Ask Your Question
0

TCP DUP ACK/TCP Retransmission flood my network

asked 2019-10-23 08:02:51 +0000

loic gravatar image

Hi, I did a wireshark capture and discover that i have a huge tcp dup hack on my network. It occurs mainly with a wsus in hyper-V on a proliant Ml30-gen9. In this capture i was using VNC (port 5900) to communicate with wsus (ip 10.5), my ip is 10.100. I have got tons of red and black line on my vlan 10 even if i dont use VNC. This problem create problem, big spykes in my all my network, making disconnection for Internet or connection to local server dropping. 10.2 is the gateway for vlan 10

bare metal proliant ML30-gen 9 with 2 NICs: - 1st NIC 10.7 is a windows server 2016 and ILO - 2nd NIC for Hyper-v running wsus (10.5) in external mode)

Here is a capture: https://www.cloudshark.org/captures/1...

I already ask to a network engineer, with spent 5 hours reducing broadcast,storm control and stuff on switchs (cisco 2960 1Gb, running last firmware) without success.

I already have some "TTL expired in transit" with pinging my main rooter 0.1 (vlan 1).

Someone has an idea ?

edit retag flag offensive close merge delete

2 Answers

Sort by ยป oldest newest most voted
0

answered 2019-10-23 22:27:25 +0000

SYN-bit gravatar image

I totally agree with @Packet_vlad's analysis. Traffic towards 192.168.10.5 seems to be looping (L3) and forking. This causes each IP packet to 192.168.10.5 to reach 192.168.10.5 mutiple times (with descending TTL's). This causes DSACK messages from 192.168.10.5 telling 192.168.10.100 that it received the same segment multiple times.

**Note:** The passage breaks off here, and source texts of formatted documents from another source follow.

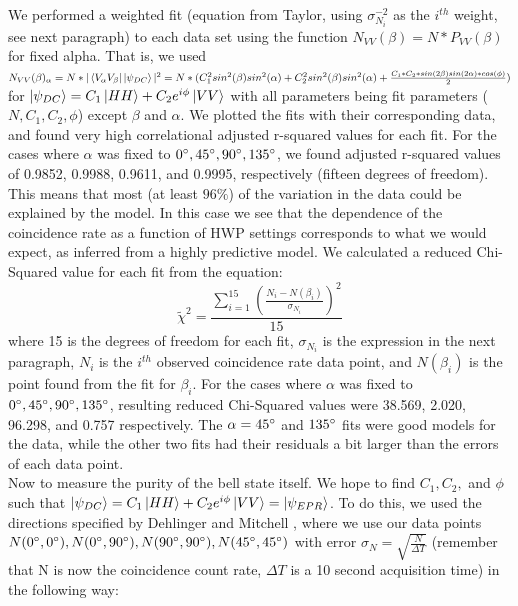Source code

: \documentclass{article}
\begin{document}
    \indent We performed a weighted fit \cite{err} (equation from Taylor, using $\sigma_{N_i}^{-2}$ as the $i^{th}$ weight, see next paragraph) to each data set using the function $N_{VV}(\beta) = N*P_{VV}(\beta)$ for fixed alpha. That is, we used $N_{VV}(\beta)_\alpha = N*|\left\langle{V_\alpha V_\beta}\right\vert\left\vert{\psi_{DC}}\right\rangle|^2 = N*(C_1^2sin^2(\beta)sin^2(\alpha)+C_2^2sin^2(\beta)sin^2(\alpha)+\frac{C_1*C_2*sin(2\beta)sin(2\alpha)*cos(\phi)}{2})$ for $\left\vert{\psi_{DC}}\right\rangle = C_1\left\vert{HH}\right\rangle + C_2e^{i\phi}\left\vert{VV}\right\rangle$ with all parameters being fit parameters ($N,C_1,C_2,\phi$) except $\beta$ and $\alpha$. We plotted the fits with their corresponding data, and found very high correlational adjusted r-squared values for each fit. For the cases where $\alpha$ was fixed to $0\degree,45\degree,90\degree,135\degree$, we found adjusted r-squared values of 0.9852, 0.9988, 0.9611, and 0.9995, respectively (fifteen degrees of freedom). This means that most (at least $96\%$) of the variation in the data could be explained by the model. In this case we see that the dependence of the coincidence rate as a function of HWP settings corresponds to what we would expect, as inferred from a highly predictive model. We calculated a reduced Chi-Squared value for each fit from the equation:
    \begin{equation}
        \tilde{\chi}^2 = \frac{\sum_{i=1}^{15}(\frac{N_i - N(\beta_i)}{\sigma_{N_i}})^2}{15}
    \end{equation}
    where 15 is the degrees of freedom for each fit, $\sigma_{N_i}$ is the expression in the next paragraph, $N_i$ is the $i^{th}$ observed coincidence rate data point, and $N(\beta_i)$ is the point found from the fit for $\beta_i$. For the cases where $\alpha$ was fixed to $0\degree,45\degree,90\degree,135\degree$, resulting reduced Chi-Squared values were 38.569,  2.020, 96.298, and 0.757 respectively. The $\alpha = 45\degree$ and $135\degree$ fits were good models for the data, while the other two fits had their residuals a bit larger than the errors of each data point.
    \\\indent Now to measure the purity of the bell state itself. We hope to find $C_1,C_2,$ and $\phi$ such that $\left\vert{\psi_{DC}}\right\rangle = C_1\left\vert{HH}\right\rangle + C_2e^{i\phi}\left\vert{VV}\right\rangle = \left\vert{\psi_{EPR}}\right\rangle$. To do this, we used the directions specified by Dehlinger and Mitchell \cite{deh}, where we use our data points $N(0\degree,0\degree),N(0\degree,90\degree),N(90\degree,90\degree),N(45\degree,45\degree)$ with error $\sigma_N = \sqrt{\frac{N}{\Delta T}}$ (remember that N is now the coincidence count rate, $\Delta T$ is a 10 second acquisition time) in the following way:
\end{document}
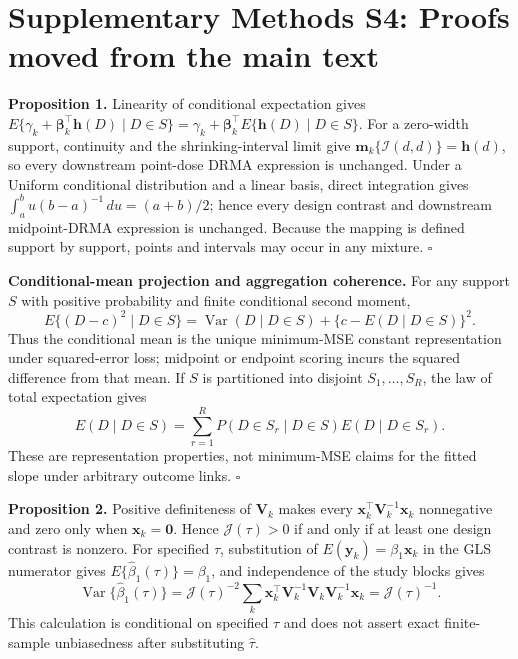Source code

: \documentclass[11pt]{article}
\begin{document}
\section*{Supplementary Methods S4: Proofs moved from the main text}

\noindent\textbf{Proposition 1.}
Linearity of conditional expectation gives
$E\{\gamma_k+\boldsymbol\beta_k^\top\mathbf h(D)\mid D\in S\}
=\gamma_k+\boldsymbol\beta_k^\top E\{\mathbf h(D)\mid D\in S\}$.
For a zero-width support, continuity and the shrinking-interval limit give
$\mathbf m_k\{\mathcal I(d,d)\}=\mathbf h(d)$, so every downstream point-dose
DRMA expression is unchanged. Under a Uniform conditional distribution and a
linear basis, direct integration gives
$\int_a^b u(b-a)^{-1}\,du=(a+b)/2$; hence every design contrast and downstream
midpoint-DRMA expression is unchanged. Because the mapping is defined support
by support, points and intervals may occur in any mixture. \hfill$\square$

\noindent\textbf{Conditional-mean projection and aggregation coherence.}
For any support $S$ with positive probability and finite conditional second
moment,
\[
 E\{(D-c)^2\mid D\in S\}=\operatorname{Var}(D\mid D\in S)
 +\{c-E(D\mid D\in S)\}^2.
\]
Thus the conditional mean is the unique minimum-MSE constant representation
under squared-error loss; midpoint or endpoint scoring incurs the squared
difference from that mean. If $S$ is partitioned into disjoint
$S_1,\ldots,S_R$, the law of total expectation gives
\[
 E(D\mid D\in S)=\sum_{r=1}^R P(D\in S_r\mid D\in S)E(D\mid D\in S_r).
\]
These are representation properties, not minimum-MSE claims for the fitted
slope under arbitrary outcome links. \hfill$\square$

\noindent\textbf{Proposition 2.}
Positive definiteness of $\mathbf V_k$ makes every
$\mathbf x_k^\top\mathbf V_k^{-1}\mathbf x_k$ nonnegative and zero only when
$\mathbf x_k=\mathbf0$. Hence $\mathcal J(\tau)>0$ if and only if at least one
design contrast is nonzero. For specified $\tau$, substitution of
$E(\mathbf y_k)=\beta_1\mathbf x_k$ in the GLS numerator gives
$E\{\widehat\beta_1(\tau)\}=\beta_1$, and independence of the study blocks
gives
\[
 \operatorname{Var}\{\widehat\beta_1(\tau)\}
 =\mathcal J(\tau)^{-2}\sum_k
 \mathbf x_k^\top\mathbf V_k^{-1}\mathbf V_k
 \mathbf V_k^{-1}\mathbf x_k
 =\mathcal J(\tau)^{-1}.
\]
This calculation is conditional on specified $\tau$ and does not assert exact
finite-sample unbiasedness after substituting $\widehat\tau$.
\end{document}
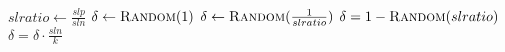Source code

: \begin{algorithm}[t]
\begin{multicols}{2}
\begin{algorithmic}[1]
		\State \Return{$ \delta $}
	\EndIf
	\\
	\State $ slratio \gets \frac{slp}{sln} $
		\State $ \delta \gets \Call{Random}{1} $
		\State $ \delta \gets \Call{Random}{\frac{1}{slratio}} $
	\Else
		\State $ \delta = 1 - \Call{Random}{slratio} $
	\EndIf
	\\
		\State $ \delta = \delta \cdot \frac{sln}{k} $
	\EndIf
	\\
	\State \Return{$ \delta $}
\EndFunction
\end{algorithmic}
\end{multicols}
\end{algorithm}
\restoregeometry
\newpage

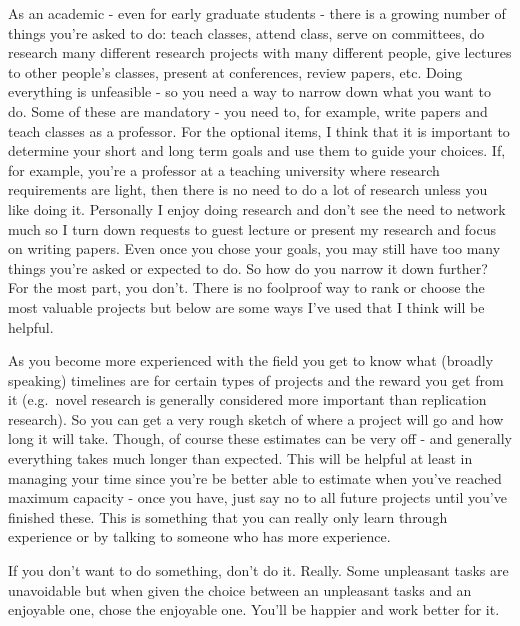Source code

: \documentclass[
  12pt,
]{book}
\begin{document}
As an academic - even for early graduate students - there is a growing number of things you're asked to do: teach classes, attend class, serve on committees, do research many different research projects with many different people, give lectures to other people's classes, present at conferences, review papers, etc. Doing everything is unfeasible - so you need a way to narrow down what you want to do. Some of these are mandatory - you need to, for example, write papers and teach classes as a professor. For the optional items, I think that it is important to determine your short and long term goals and use them to guide your choices. If, for example, you're a professor at a teaching university where research requirements are light, then there is no need to do a lot of research unless you like doing it. Personally I enjoy doing research and don't see the need to network much so I turn down requests to guest lecture or present my research and focus on writing papers. Even once you chose your goals, you may still have too many things you're asked or expected to do. So how do you narrow it down further? For the most part, you don't. There is no foolproof way to rank or choose the most valuable projects but below are some ways I've used that I think will be helpful.

As you become more experienced with the field you get to know what (broadly speaking) timelines are for certain types of projects and the reward you get from it (e.g.~novel research is generally considered more important than replication research). So you can get a very rough sketch of where a project will go and how long it will take. Though, of course these estimates can be very off - and generally everything takes much longer than expected. This will be helpful at least in managing your time since you're be better able to estimate when you've reached maximum capacity - once you have, just say no to all future projects until you've finished these. This is something that you can really only learn through experience or by talking to someone who has more experience.

If you don't want to do something, don't do it. Really. Some unpleasant tasks are unavoidable but when given the choice between an unpleasant tasks and an enjoyable one, chose the enjoyable one. You'll be happier and work better for it.
\end{document}
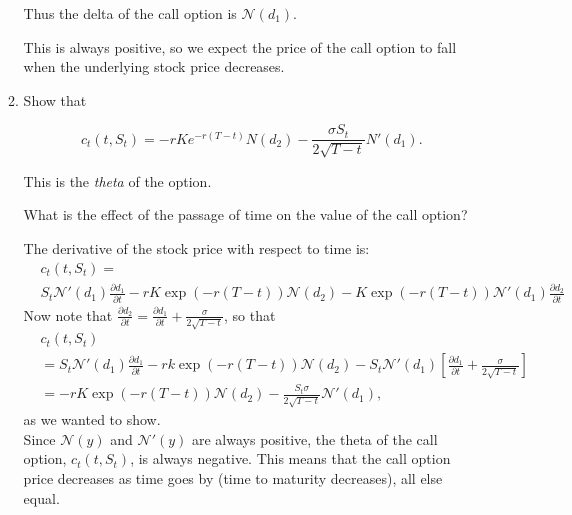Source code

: \documentclass[handout,8pt]{beamer}
\begin{document}
\begin{frame}[allowframebreaks]{ }
\begin{enumerate}
\begin{enumerate}
        Thus the delta of the call option is $\mathcal{N}(d_1)$. \newline 
        
        This is always positive, so we expect the price of the call option to fall when the underlying stock price decreases.
        
        \newpage
                
        \vspace*{2cm}
        
         \item Show that


	\begin{equation}
            c_t(t,S_t) = -rKe^{-r(T-t)}N(d_2) - \frac{\sigma S_t}{2\sqrt{T-t}}N'(d_1).
        \end{equation}
        
        This is the \textit{theta} of the option. \newline
        
        What is the effect of the passage of time on the value of the call option? \newline
        
        \newpage
        
        The derivative of the stock price with respect to time is:
        \begin{align*}
            & c_t(t,S_t) = \\
            &S_t \mathcal{N}'(d_1) \frac{\partial d_1}{\partial t} - rK \exp(-r(T-t)) \mathcal{N}(d_2) - K \exp(-r(T-t))\mathcal{N}'(d_1) \frac{\partial d_2}{\partial t}
        \end{align*}
        Now note that $\frac{\partial d_2}{\partial t}=\frac{\partial d_1}{\partial t} + \frac{\sigma}{2\sqrt{T-t}}$, so that
        \begin{align*}
            &c_t(t,S_t) \\
            &= S_t\mathcal{N}'(d_1)\frac{\partial d_1}{\partial t} - rk \exp(-r(T-t)) \mathcal{N}(d_2) 
            - S_t\mathcal{N}'(d_1)\left[ \frac{\partial d_1}{\partial t} + \frac{\sigma}{2\sqrt{T-t}}\right]\\
            &= - rK \exp(-r(T-t))\mathcal{N}(d_2) - \frac{S_t\sigma}{2\sqrt{T-t}}\mathcal{N}'(d_1),
        \end{align*}
        as we wanted to show.\\
        
        Since $\mathcal{N}(y)$ and $\mathcal{N}'(y)$ are always positive, the theta of the call option, $c_t(t,S_t)$, is always negative. This means that the call option price 		
        decreases as time goes by (time to maturity decreases), all else equal.
        

\end{enumerate}
\end{enumerate}
\end{frame}
\end{document}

From your descriptions and the trace file I understand the following:

  • There is one HP ML30-gen9 server with two NICs (and an ILO-NIC)
  • NIC1 has mac HP_f8:d4:d1 and IP address 192.168.10.6
  • NIC2 has mac HP_f8:d4:d0 and IP address 192.168.10.7
  • Both NICs and IP's belong to the same bare-metal Win2016 server, which also runs Hyper-V
  • There is a VM running in Hyper-V with the IP address 192.168.10.5 running WSUS

What is strange is that the ICMP TTL exceeded has source IP address 192.168.10.6, yet, it has the MAC address of 192.168.10.7 and also has a TTL of 127. Other packets from 192.168.10.6 have a TTL of 128. So the ICMP TTL exceeded packet from 192.168.10.6 was routed over 192.168.10.7 I don't have any Hyper-V experience, but this is something that needs to looked in to.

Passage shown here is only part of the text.